- GOAL OF THE EXERCISE
When you come to the line with "accVal = sensorInstance_A.acceleration<br>", begin repeating; continue exactly through the final line of the records and include nothing from before.
::: TASK MATERIAL
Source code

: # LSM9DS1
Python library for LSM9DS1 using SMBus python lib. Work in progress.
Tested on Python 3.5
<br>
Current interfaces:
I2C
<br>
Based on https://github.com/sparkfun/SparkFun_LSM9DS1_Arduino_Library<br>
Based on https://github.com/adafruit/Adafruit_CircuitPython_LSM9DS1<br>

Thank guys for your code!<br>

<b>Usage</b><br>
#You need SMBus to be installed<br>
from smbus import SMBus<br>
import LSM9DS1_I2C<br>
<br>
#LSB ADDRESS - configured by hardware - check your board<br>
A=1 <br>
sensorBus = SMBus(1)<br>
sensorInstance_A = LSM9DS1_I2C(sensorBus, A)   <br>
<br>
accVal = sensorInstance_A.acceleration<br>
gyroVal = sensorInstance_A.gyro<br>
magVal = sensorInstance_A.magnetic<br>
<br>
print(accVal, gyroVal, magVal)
::::::
- RESPONSE BOX
accVal = sensorInstance_A.acceleration<br>
gyroVal = sensorInstance_A.gyro<br>
magVal = sensorInstance_A.magnetic<br>
<br>
print(accVal, gyroVal, magVal)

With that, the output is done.